I think the reference-class reaction is to just downgrade your certainty, and maybe have a policy of not speaking up in those kinds of situations. This isn’t a bad reaction, but it can be seen as a sort of epistemic learned helplessness. “I’ve been irrational in this sort of situation, therefore I’m incapable of being rational in this sort of situation.” You might end up generally uncomfortable with this sort of social situation and feeling like you don’t know how to handle it well.
So, another reaction, which might be better in the long-term, would be to take a look at your thinking process. “What makes me think they’re a liar? Wow, I’m not working on much evidence here. There are all kinds of alternative explanations, I just gravitated to that one...”
It’s a somewhat subtle distinction there; maybe not the clearest example.

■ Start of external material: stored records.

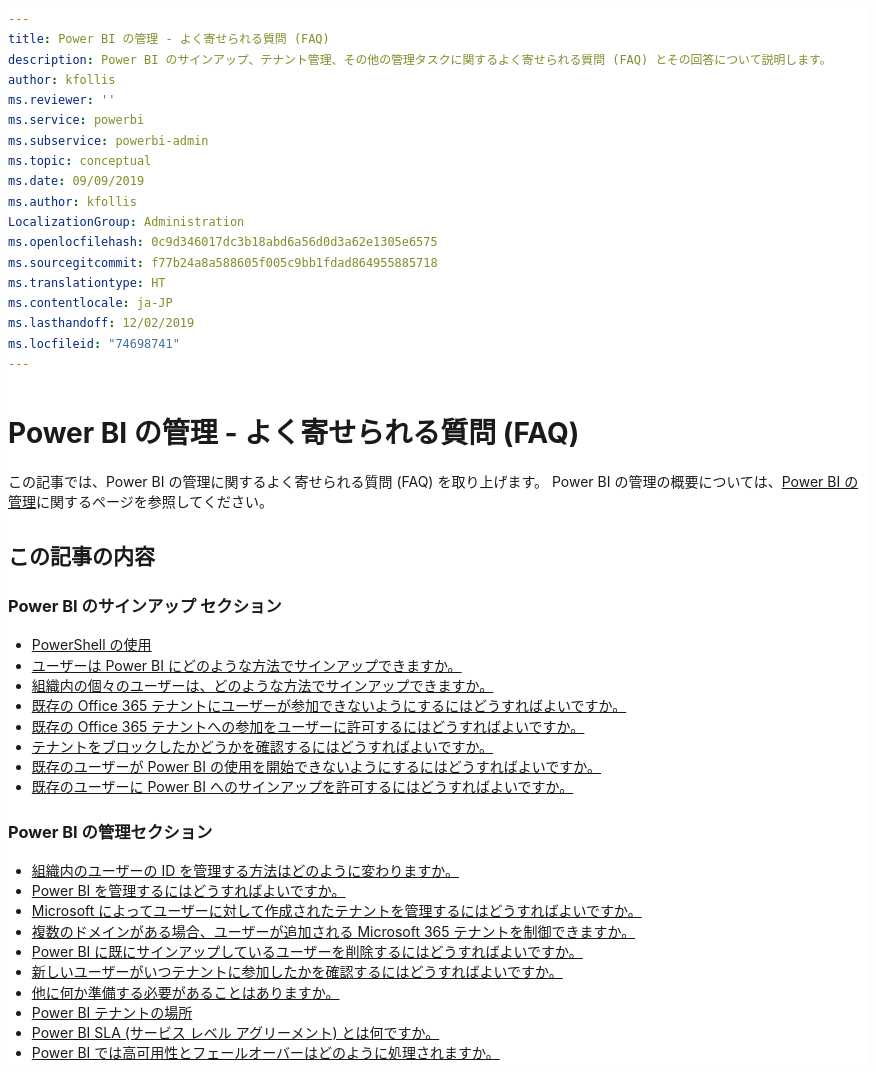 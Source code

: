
 ```yaml
---
title: Power BI の管理 - よく寄せられる質問 (FAQ)
description: Power BI のサインアップ、テナント管理、その他の管理タスクに関するよく寄せられる質問 (FAQ) とその回答について説明します。
author: kfollis
ms.reviewer: ''
ms.service: powerbi
ms.subservice: powerbi-admin
ms.topic: conceptual
ms.date: 09/09/2019
ms.author: kfollis
LocalizationGroup: Administration
ms.openlocfilehash: 0c9d346017dc3b18abd6a56d0d3a62e1305e6575
ms.sourcegitcommit: f77b24a8a588605f005c9bb1fdad864955885718
ms.translationtype: HT
ms.contentlocale: ja-JP
ms.lasthandoff: 12/02/2019
ms.locfileid: "74698741"
---
```

# <a name="administering-power-bi---frequently-asked-questions-faq"></a>Power BI の管理 - よく寄せられる質問 (FAQ)

この記事では、Power BI の管理に関するよく寄せられる質問 (FAQ) を取り上げます。 Power BI の管理の概要については、[Power BI の管理](service-admin-administering-power-bi-in-your-organization.md)に関するページを参照してください。

## <a name="whats-in-this-article"></a>この記事の内容

### <a name="sign-up-for-power-bi-section"></a>Power BI のサインアップ セクション

* [PowerShell の使用](#using-powershell)
* [ユーザーは Power BI にどのような方法でサインアップできますか。](#how-do-users-sign-up-for-power-bi)
* [組織内の個々のユーザーは、どのような方法でサインアップできますか。](#how-do-individual-users-in-my-organization-sign-up)
* [既存の Office 365 テナントにユーザーが参加できないようにするにはどうすればよいですか。](#how-can-i-prevent-users-from-joining-my-existing-microsoft-365-tenant)
* [既存の Office 365 テナントへの参加をユーザーに許可するにはどうすればよいですか。](#how-can-i-allow-users-to-join-my-existing-microsoft-365-tenant)
* [テナントをブロックしたかどうかを確認するにはどうすればよいですか。](#how-do-i-check-if-i-have-the-block-on-in-the-tenant)
* [既存のユーザーが Power BI の使用を開始できないようにするにはどうすればよいですか。](#how-can-i-prevent-my-existing-users-from-starting-to-use-power-bi)
* [既存のユーザーに Power BI へのサインアップを許可するにはどうすればよいですか。](#how-can-i-allow-my-existing-users-to-sign-up-for-power-bi)

### <a name="administration-of-power-bi-section"></a>Power BI の管理セクション

* [組織内のユーザーの ID を管理する方法はどのように変わりますか。](#how-will-this-change-the-way-i-manage-identities-for-users-in-my-organization-today)
* [Power BI を管理するにはどうすればよいですか。](#how-do-we-manage-power-bi)
* [Microsoft によってユーザーに対して作成されたテナントを管理するにはどうすればよいですか。](#what-is-the-process-to-manage-a-tenant-created-by-microsoft-for-my-users)
* [複数のドメインがある場合、ユーザーが追加される Microsoft 365 テナントを制御できますか。](#if-i-have-multiple-domains-can-i-control-the-microsoft-365-tenant-that-users-get-added-to)
* [Power BI に既にサインアップしているユーザーを削除するにはどうすればよいですか。](#how-do-i-remove-power-bi-for-users-that-already-signed-up)
* [新しいユーザーがいつテナントに参加したかを確認するにはどうすればよいですか。](#how-do-i-know-when-new-users-have-joined-my-tenant)
* [他に何か準備する必要があることはありますか。](#are-there-any-additional-things-i-should-prepare-for)
* [Power BI テナントの場所](#where-is-my-power-bi-tenant-located)
* [Power BI SLA (サービス レベル アグリーメント) とは何ですか。](#what-is-the-power-bi-sla)
* [Power BI では高可用性とフェールオーバーはどのように処理されますか。](#how-does-power-bi-handle-high-availability-and-failover) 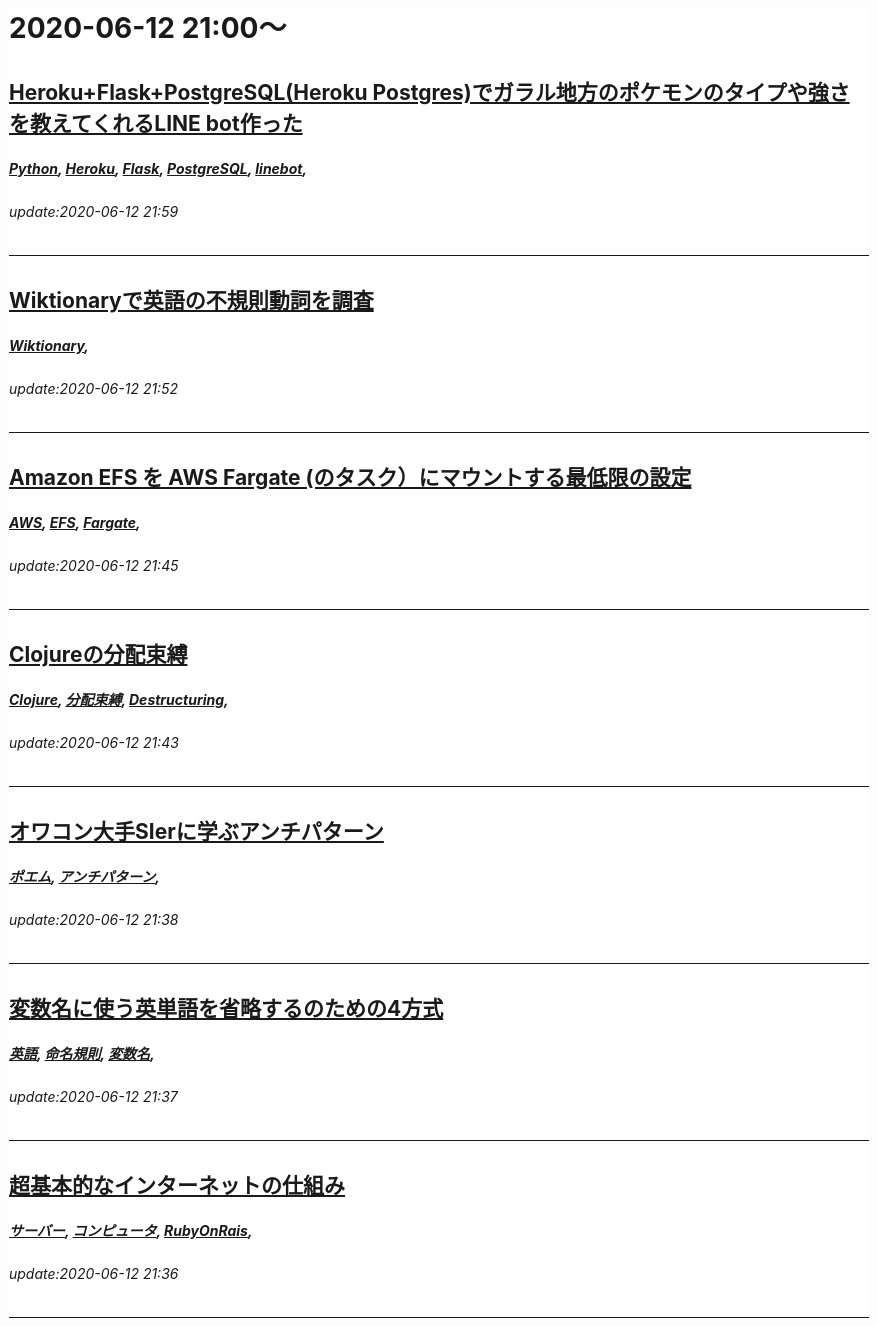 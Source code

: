 # 2020-06-12 21:00～
## [Heroku+Flask+PostgreSQL(Heroku Postgres)でガラル地方のポケモンのタイプや強さを教えてくれるLINE bot作った](https://qiita.com/Takayoshi_Makabe/items/e16947fb6be836da6fe7)
##### [Python](https://qiita.com/tags/Python), [Heroku](https://qiita.com/tags/Heroku), [Flask](https://qiita.com/tags/Flask), [PostgreSQL](https://qiita.com/tags/PostgreSQL), [linebot](https://qiita.com/tags/linebot), 
###### update:2020-06-12 21:59
---
## [Wiktionaryで英語の不規則動詞を調査](https://qiita.com/7shi/items/2a945c346f74ca54552f)
##### [Wiktionary](https://qiita.com/tags/Wiktionary), 
###### update:2020-06-12 21:52
---
## [Amazon EFS を AWS Fargate (のタスク）にマウントする最低限の設定](https://qiita.com/tonishy/items/b2c1e6af8d56906f1de3)
##### [AWS](https://qiita.com/tags/AWS), [EFS](https://qiita.com/tags/EFS), [Fargate](https://qiita.com/tags/Fargate), 
###### update:2020-06-12 21:45
---
## [Clojureの分配束縛](https://qiita.com/nyx-a/items/9a9d6dae777a0217efa9)
##### [Clojure](https://qiita.com/tags/Clojure), [分配束縛](https://qiita.com/tags/分配束縛), [Destructuring](https://qiita.com/tags/Destructuring), 
###### update:2020-06-12 21:43
---
## [オワコン大手SIerに学ぶアンチパターン](https://qiita.com/ko-flavor/items/e7a60bc897965943e0a0)
##### [ポエム](https://qiita.com/tags/ポエム), [アンチパターン](https://qiita.com/tags/アンチパターン), 
###### update:2020-06-12 21:38
---
## [変数名に使う英単語を省略するのための4方式](https://qiita.com/Yusuke196/items/b5e51ee6d77ca1b672c2)
##### [英語](https://qiita.com/tags/英語), [命名規則](https://qiita.com/tags/命名規則), [変数名](https://qiita.com/tags/変数名), 
###### update:2020-06-12 21:37
---
## [超基本的なインターネットの仕組み](https://qiita.com/m6mmsf/items/9207cf9b35d6ac8bce67)
##### [サーバー](https://qiita.com/tags/サーバー), [コンピュータ](https://qiita.com/tags/コンピュータ), [RubyOnRais](https://qiita.com/tags/RubyOnRais), 
###### update:2020-06-12 21:36
---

Another example which is pretty clear: someone who you don’t like provides a critique of your idea. You are tempted to reject it out of hand, but outside view tells you you’re likely to reject that person’s comments reguardless of truth. A naive adjustment might be to upgrade your credence in their criticism. This seems like something you only want to do if your reasoning in the domain is too messy to assess objectively. Policy-level thinking might say that the solution is to judge their critique on its merits. Your “inside view” (in the sense of how-reality-naively-seems-to-you) is that it’s a bad critique; but this obviously isn’t a gears-level assessment.
Maybe your policy-level analysis is that you’ll be unable to judge a critique objectively in such cases, even if you pause to try and imagine what you’d think of it if you came up with it yourself. In that case, maybe you decide that what you’ll do in such cases is write it down and think it through in more detail later (and say as much to the critic).
Or, maybe your best option really is to downgrade your own belief without assessing the critique at the gears level. (Perhaps this issue isn’t that important to you, and you don’t want to spend time evaluating arguments in detail.) But the point is that you can go into more detail.